In 1938, as a New York University/Bellevue Hospital intern, I recorded notes on the 384 cases I saw during my 1-month ambulance duty. Although I intended to use them to follow up the clinical course of patients I admitted to Bellevue, the long hours and pressure of work made this ambitious goal unachievable.
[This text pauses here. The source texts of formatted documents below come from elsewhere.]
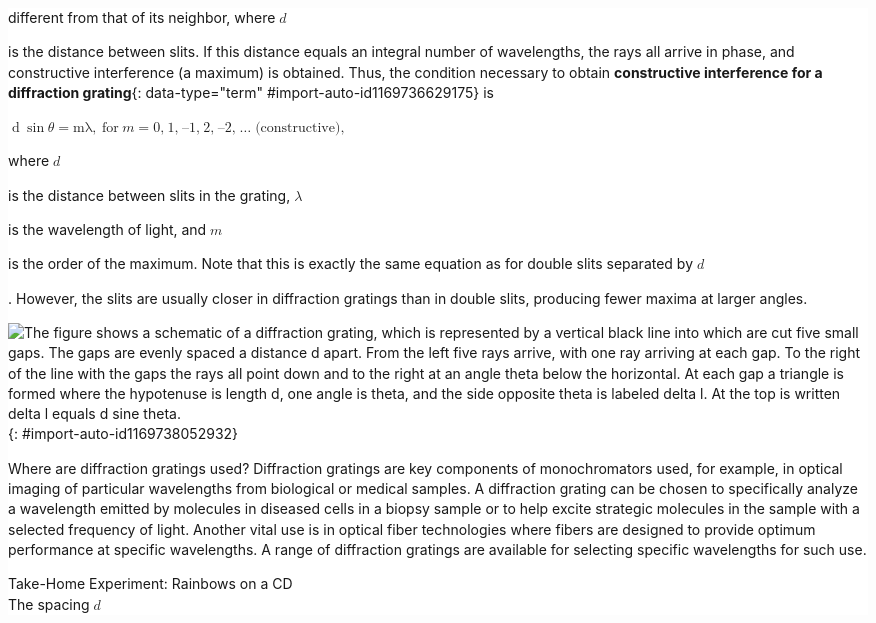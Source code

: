  different from that of its neighbor, where <math xmlns="http://www.w3.org/1998/Math/MathML"><semantics><mrow><mrow><mi>d</mi></mrow><mrow /></mrow><annotation encoding="StarMath 5.0"> size 12{d} {}</annotation></semantics></math>

 is the distance between slits. If this distance equals an integral number of wavelengths, the rays all arrive in phase, and constructive interference (a maximum) is obtained. Thus, the condition necessary to obtain **constructive interference for a diffraction grating**{: data-type="term" #import-auto-id1169736629175} is

<div data-type="equation" id="eip-127">
<math xmlns="http://www.w3.org/1998/Math/MathML"><semantics><mrow><mrow><mrow><mrow><mo fontstyle="italic">d</mo><mspace width="0.25em" /><mtext>sin</mtext><mspace width="0.25em" /><mrow><mi>θ</mi><mo stretchy="false">=</mo><mi fontstyle="italic">mλ</mi></mrow><mo>,</mo><mspace width="0.25em" /><mtext>for</mtext><mspace width="0.25em" /><mrow><mi>m</mi><mo stretchy="false">=</mo><mtext>0,</mtext></mrow><mspace width="0.25em" /><mtext>1,</mtext><mspace width="0.25em" /><mtext>–1,</mtext><mspace width="0.25em" /><mtext>2,</mtext><mspace width="0.25em" /><mtext>–2,</mtext><mo>…</mo></mrow></mrow><mrow><mtext> (constructive),</mtext></mrow></mrow><mrow /></mrow><annotation encoding="StarMath 5.0"> size 12{d"sin"θ=mλ,~m="0,"`"1,"`"2,"` dotslow } {}</annotation></semantics></math>
</div>

where <math xmlns="http://www.w3.org/1998/Math/MathML"><semantics><mrow><mrow><mi>d</mi></mrow><mrow /></mrow><annotation encoding="StarMath 5.0"> size 12{d} {}</annotation></semantics></math>

 is the distance between slits in the grating, <math xmlns="http://www.w3.org/1998/Math/MathML"><semantics><mrow><mrow><mi>λ</mi></mrow><mrow /></mrow><annotation encoding="StarMath 5.0"> size 12{λ} {}</annotation></semantics></math>

 is the wavelength of light, and <math xmlns="http://www.w3.org/1998/Math/MathML"><semantics><mrow><mrow><mi>m</mi></mrow><mrow /></mrow><annotation encoding="StarMath 5.0"> size 12{m} {}</annotation></semantics></math>

 is the order of the maximum. Note that this is exactly the same equation as for double slits separated by <math xmlns="http://www.w3.org/1998/Math/MathML"><semantics><mrow><mrow><mi>d</mi></mrow><mrow /></mrow><annotation encoding="StarMath 5.0"> size 12{d} {}</annotation></semantics></math>

. However, the slits are usually closer in diffraction gratings than in double slits, producing fewer maxima at larger angles.

![The figure shows a schematic of a diffraction grating, which is represented by a vertical black line into which are cut five small gaps. The gaps are evenly spaced a distance d apart. From the left five rays arrive, with one ray arriving at each gap. To the right of the line with the gaps the rays all point down and to the right at an angle theta below the horizontal. At each gap a triangle is formed where the hypotenuse is length d, one angle is theta, and the side opposite theta is labeled delta l. At the top is written delta l equals d sine theta.](../resources/Figure_28_04_04a.jpg "Diffraction grating showing light rays from each slit traveling in the same direction. Each ray travels a different distance to reach a common point on a screen (not shown). Each ray travels a distance dsin&#x3B8; size 12{d`&quot;sin&quot;&#x3B8;} {} different from that of its neighbor."){: #import-auto-id1169738052932}

Where are diffraction gratings used? Diffraction gratings are key components of monochromators used, for example, in optical imaging of particular wavelengths from biological or medical samples. A diffraction grating can be chosen to specifically analyze a wavelength emitted by molecules in diseased cells in a biopsy sample or to help excite strategic molecules in the sample with a selected frequency of light. Another vital use is in optical fiber technologies where fibers are designed to provide optimum performance at specific wavelengths. A range of diffraction gratings are available for selecting specific wavelengths for such use.

<div data-type="note" data-has-label="true" data-label="" markdown="1">
<div data-type="title">
Take-Home Experiment: Rainbows on a CD
</div>
The spacing <math xmlns="http://www.w3.org/1998/Math/MathML"><semantics><mrow><mrow><mi>d</mi></mrow><mrow /></mrow><annotation encoding="StarMath 5.0"> size 12{d} {}</annotation></semantics></math>
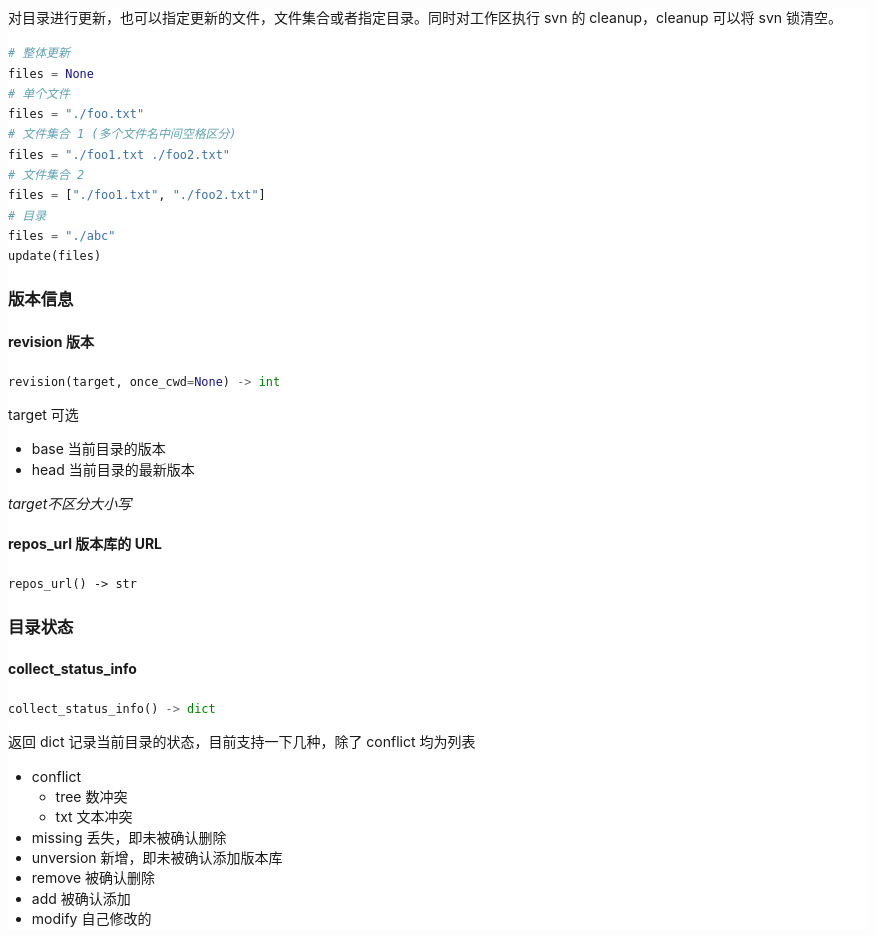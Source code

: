 对目录进行更新，也可以指定更新的文件，文件集合或者指定目录。同时对工作区执行 svn 的 cleanup，cleanup 可以将 svn 锁清空。

```python
# 整体更新
files = None
# 单个文件
files = "./foo.txt"
# 文件集合 1 (多个文件名中间空格区分)
files = "./foo1.txt ./foo2.txt"
# 文件集合 2
files = ["./foo1.txt", "./foo2.txt"]
# 目录
files = "./abc"
update(files)
```



### 版本信息

#### revision 版本

```python
revision(target, once_cwd=None) -> int
```

target 可选

* base 当前目录的版本
* head 当前目录的最新版本

*target不区分大小写*

#### repos_url 版本库的 URL

```
repos_url() -> str
```



### 目录状态

#### collect_status_info

```python
collect_status_info() -> dict
```

返回 dict 记录当前目录的状态，目前支持一下几种，除了 conflict 均为列表

* conflict
  * tree 数冲突
  * txt 文本冲突
* missing 丢失，即未被确认删除
* unversion 新增，即未被确认添加版本库
* remove 被确认删除
* add 被确认添加
* modify 自己修改的
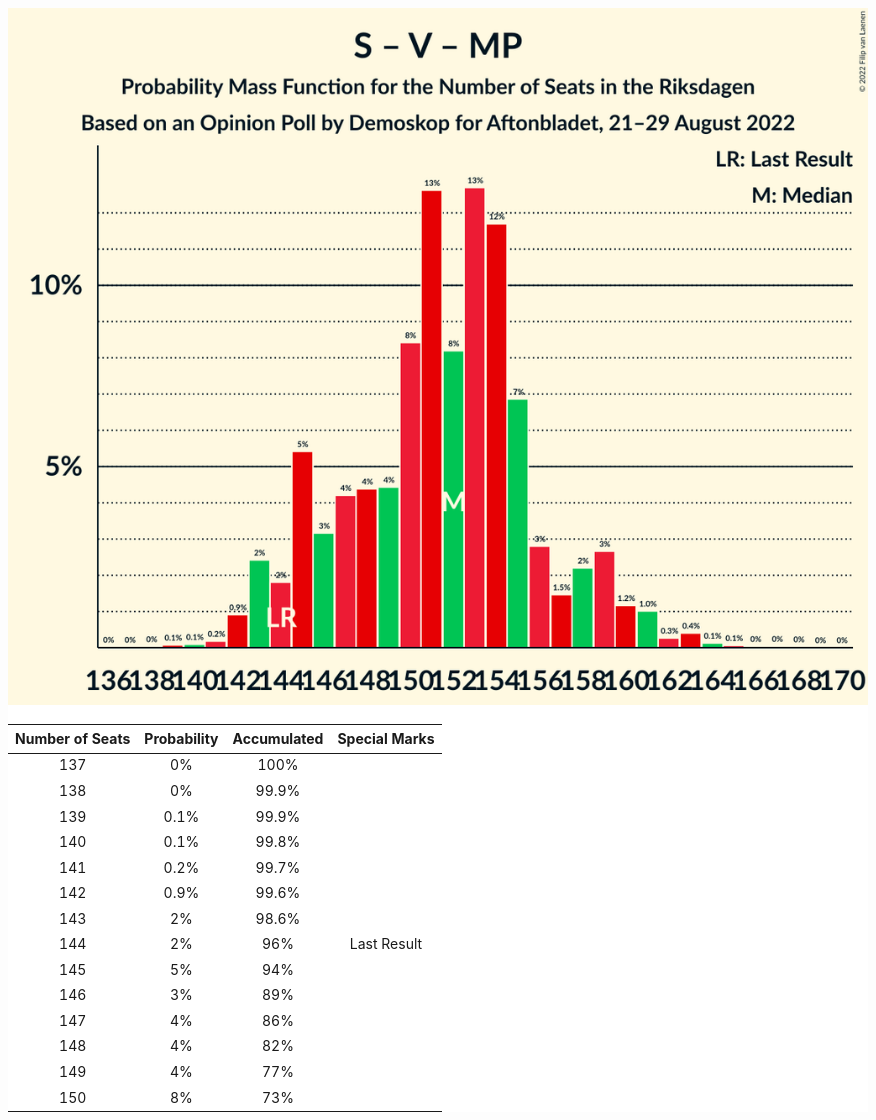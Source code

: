 ![Graph with seats probability mass function not yet produced](2022-08-29-Demoskop-coalitions-seats-pmf-s–v–mp.png "Seats Probability Mass Function")

| Number of Seats | Probability | Accumulated | Special Marks |
|:---------------:|:-----------:|:-----------:|:-------------:|
| 137 | 0% | 100% |  |
| 138 | 0% | 99.9% |  |
| 139 | 0.1% | 99.9% |  |
| 140 | 0.1% | 99.8% |  |
| 141 | 0.2% | 99.7% |  |
| 142 | 0.9% | 99.6% |  |
| 143 | 2% | 98.6% |  |
| 144 | 2% | 96% | Last Result |
| 145 | 5% | 94% |  |
| 146 | 3% | 89% |  |
| 147 | 4% | 86% |  |
| 148 | 4% | 82% |  |
| 149 | 4% | 77% |  |
| 150 | 8% | 73% |  |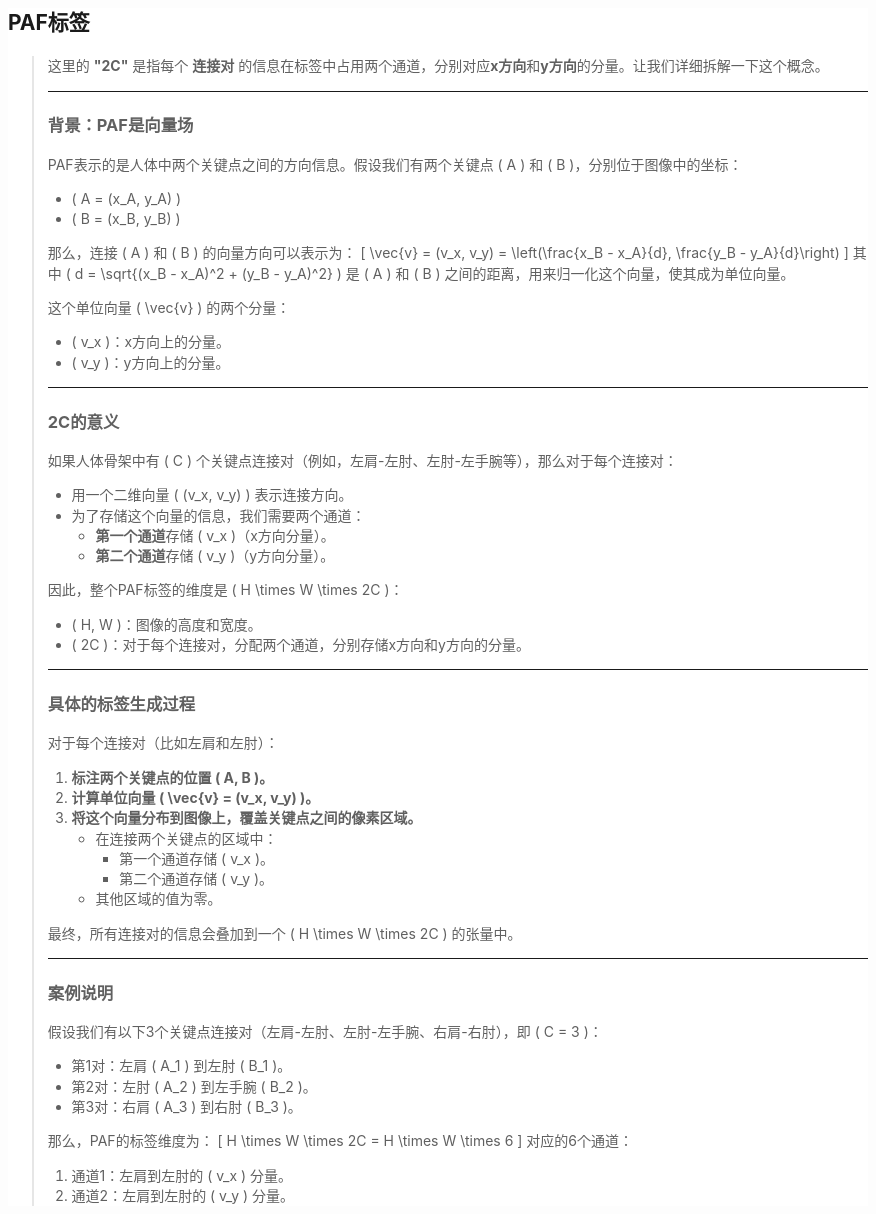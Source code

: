## PAF标签

> 这里的 **"2C"** 是指每个 **连接对** 的信息在标签中占用两个通道，分别对应**x方向**和**y方向**的分量。让我们详细拆解一下这个概念。
>
> ---
>
> ### **背景：PAF是向量场**
> PAF表示的是人体中两个关键点之间的方向信息。假设我们有两个关键点 \( A \) 和 \( B \)，分别位于图像中的坐标：
> - \( A = (x_A, y_A) \)
> - \( B = (x_B, y_B) \)
>
> 那么，连接 \( A \) 和 \( B \) 的向量方向可以表示为：
> \[
> \vec{v} = (v_x, v_y) = \left(\frac{x_B - x_A}{d}, \frac{y_B - y_A}{d}\right)
> \]
> 其中 \( d = \sqrt{(x_B - x_A)^2 + (y_B - y_A)^2} \) 是 \( A \) 和 \( B \) 之间的距离，用来归一化这个向量，使其成为单位向量。
>
> 这个单位向量 \( \vec{v} \) 的两个分量：
> - \( v_x \)：x方向上的分量。
> - \( v_y \)：y方向上的分量。
>
> ---
>
> ### **2C的意义**
> 如果人体骨架中有 \( C \) 个关键点连接对（例如，左肩-左肘、左肘-左手腕等），那么对于每个连接对：
> - 用一个二维向量 \( (v_x, v_y) \) 表示连接方向。
> - 为了存储这个向量的信息，我们需要两个通道：
>   - **第一个通道**存储 \( v_x \)（x方向分量）。
>   - **第二个通道**存储 \( v_y \)（y方向分量）。
>
> 因此，整个PAF标签的维度是 \( H \times W \times 2C \)：
> - \( H, W \)：图像的高度和宽度。
> - \( 2C \)：对于每个连接对，分配两个通道，分别存储x方向和y方向的分量。
>
> ---
>
> ### **具体的标签生成过程**
> 对于每个连接对（比如左肩和左肘）：
> 1. **标注两个关键点的位置 \( A, B \)。**
> 2. **计算单位向量 \( \vec{v} = (v_x, v_y) \)。**
> 3. **将这个向量分布到图像上，覆盖关键点之间的像素区域。**
>    - 在连接两个关键点的区域中：
>      - 第一个通道存储 \( v_x \)。
>      - 第二个通道存储 \( v_y \)。
>    - 其他区域的值为零。
>
> 最终，所有连接对的信息会叠加到一个 \( H \times W \times 2C \) 的张量中。
>
> ---
>
> ### **案例说明**
> 假设我们有以下3个关键点连接对（左肩-左肘、左肘-左手腕、右肩-右肘），即 \( C = 3 \)：
> - 第1对：左肩 \( A_1 \) 到左肘 \( B_1 \)。
> - 第2对：左肘 \( A_2 \) 到左手腕 \( B_2 \)。
> - 第3对：右肩 \( A_3 \) 到右肘 \( B_3 \)。
>
> 那么，PAF的标签维度为：
> \[
> H \times W \times 2C = H \times W \times 6
> \]
> 对应的6个通道：
> 1. 通道1：左肩到左肘的 \( v_x \) 分量。
> 2. 通道2：左肩到左肘的 \( v_y \) 分量。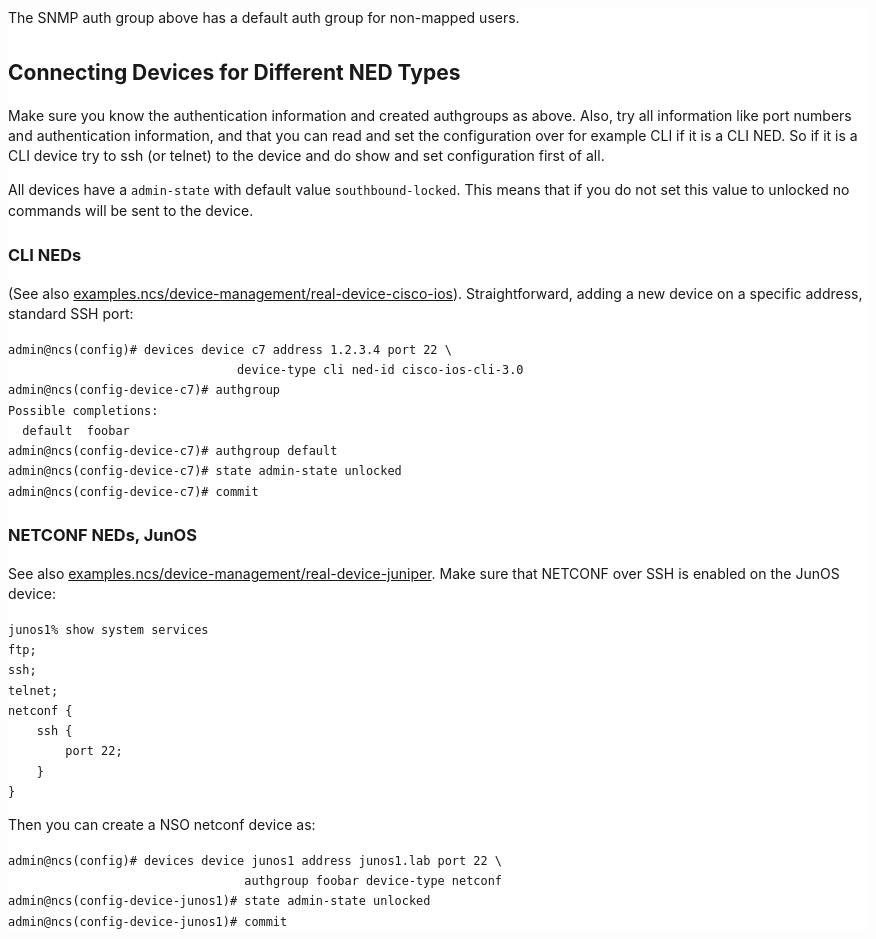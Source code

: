The SNMP auth group above has a default auth group for non-mapped users.

## Connecting Devices for Different NED Types <a href="#d5e537" id="d5e537"></a>

Make sure you know the authentication information and created authgroups as above. Also, try all information like port numbers and authentication information, and that you can read and set the configuration over for example CLI if it is a CLI NED. So if it is a CLI device try to ssh (or telnet) to the device and do show and set configuration first of all.

All devices have a `admin-state` with default value `southbound-locked`. This means that if you do not set this value to unlocked no commands will be sent to the device.

### CLI NEDs <a href="#d5e543" id="d5e543"></a>

(See also [examples.ncs/device-management/real-device-cisco-ios](https://github.com/NSO-developer/nso-examples/tree/6.6/device-management/real-device-cisco-ios)). Straightforward, adding a new device on a specific address, standard SSH port:

```cli
admin@ncs(config)# devices device c7 address 1.2.3.4 port 22 \
                                device-type cli ned-id cisco-ios-cli-3.0
admin@ncs(config-device-c7)# authgroup
Possible completions:
  default  foobar
admin@ncs(config-device-c7)# authgroup default
admin@ncs(config-device-c7)# state admin-state unlocked
admin@ncs(config-device-c7)# commit
```

### NETCONF NEDs, JunOS <a href="#d5e554" id="d5e554"></a>

See also [examples.ncs/device-management/real-device-juniper](https://github.com/NSO-developer/nso-examples/tree/6.6/device-management/real-device-juniper). Make sure that NETCONF over SSH is enabled on the JunOS device:

```
junos1% show system services
ftp;
ssh;
telnet;
netconf {
    ssh {
        port 22;
    }
}
```

Then you can create a NSO netconf device as:

```cli
admin@ncs(config)# devices device junos1 address junos1.lab port 22 \
                                 authgroup foobar device-type netconf
admin@ncs(config-device-junos1)# state admin-state unlocked
admin@ncs(config-device-junos1)# commit
```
Sixty years later, after retirement from academic medicine and medical practice at New York University School of Medicine, I found the long-lost notes among my papers. They are of historic interest since they provide insight into aspects of primary and emergency medicine of the era when the therapeutic efficacy of the sulfanilamide class of agents was under investigation, a unique view of the life of an intern just before interns were replaced on ambulances by technicians, and a glimpse of the surprising character of several neighborhoods of pre-World War II Manhattan. The notes also provide the basis for a current analysis of case incidence and treatment by disease category. A description of the confluence of social, economic, and political forces that led to the establishment of the Bellevue Hospital Ambulance Service, the first such urban service in the world, is included.
1938年,作为纽约大学/贝莱维医院的一名实习生,我记录了自己在为期1个月的救护车值班期间接诊的384个病例。尽管我本打算用这些记录跟踪我收治到贝莱维医院的患者的临床病程,但长时间的工作和工作压力使这个宏伟目标无法实现。60年后,在从纽约大学医学院的学术医学和医疗实践岗位退休后,我在自己的文件中找到了这些遗失已久的记录。它们具有历史意义,因为它们让我们得以洞察磺胺类药物治疗效果正处于研究阶段时那个时代的初级和急救医学的各个方面,提供了在救护车实习生被技术人员取代之前对实习生生活的独特视角,还让我们得以瞥见二战前曼哈顿几个街区令人惊讶的面貌。这些记录也为当前按疾病类别分析病例发生率和治疗情况提供了依据。文中还描述了促成世界上首个此类城市服务机构——贝莱维医院救护车服务成立的社会、经济和政治力量的交汇情况。